## Your assignment
Retype, word for word, every line of the records below starting at the one that contains "Role-Based Access Control" and ending at the one that contains "User Authentication: Secure login using JWT."; include both of those lines and nothing more.

## Dataset content
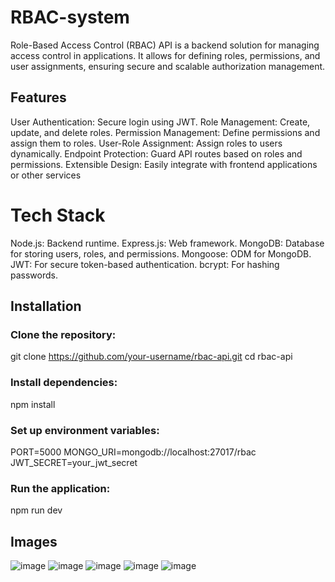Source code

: # RBAC-system
Role-Based Access Control (RBAC) API is a backend solution for managing access control in applications. It allows for defining roles, permissions, and user assignments, ensuring secure and scalable authorization management.

## Features
User Authentication: Secure login using JWT.
Role Management: Create, update, and delete roles.
Permission Management: Define permissions and assign them to roles.
User-Role Assignment: Assign roles to users dynamically.
Endpoint Protection: Guard API routes based on roles and permissions.
Extensible Design: Easily integrate with frontend applications or other services

# Tech Stack
Node.js: Backend runtime.
Express.js: Web framework.
MongoDB: Database for storing users, roles, and permissions.
Mongoose: ODM for MongoDB.
JWT: For secure token-based authentication.
bcrypt: For hashing passwords.

## Installation
### Clone the repository:
git clone https://github.com/your-username/rbac-api.git
cd rbac-api
### Install dependencies:
npm install
### Set up environment variables: 

PORT=5000
MONGO_URI=mongodb://localhost:27017/rbac
JWT_SECRET=your_jwt_secret

### Run the application:
npm run dev


## Images
![image](https://github.com/user-attachments/assets/c8421860-1951-41a6-8b0e-c34ad55b27a8)
![image](https://github.com/user-attachments/assets/57e5e3ed-0a97-456b-ab6e-9b882fb1482d)
![image](https://github.com/user-attachments/assets/d1e5f85a-36d4-4fa9-bf40-730a45b118c2)
![image](https://github.com/user-attachments/assets/fe66efd3-c08c-4984-aadb-c5f1cc2ff45e)
![image](https://github.com/user-attachments/assets/a5adcaf3-073a-4016-a3ba-fb7d255a1957)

## Exercise output
Role-Based Access Control (RBAC) API is a backend solution for managing access control in applications. It allows for defining roles, permissions, and user assignments, ensuring secure and scalable authorization management.

## Features
User Authentication: Secure login using JWT.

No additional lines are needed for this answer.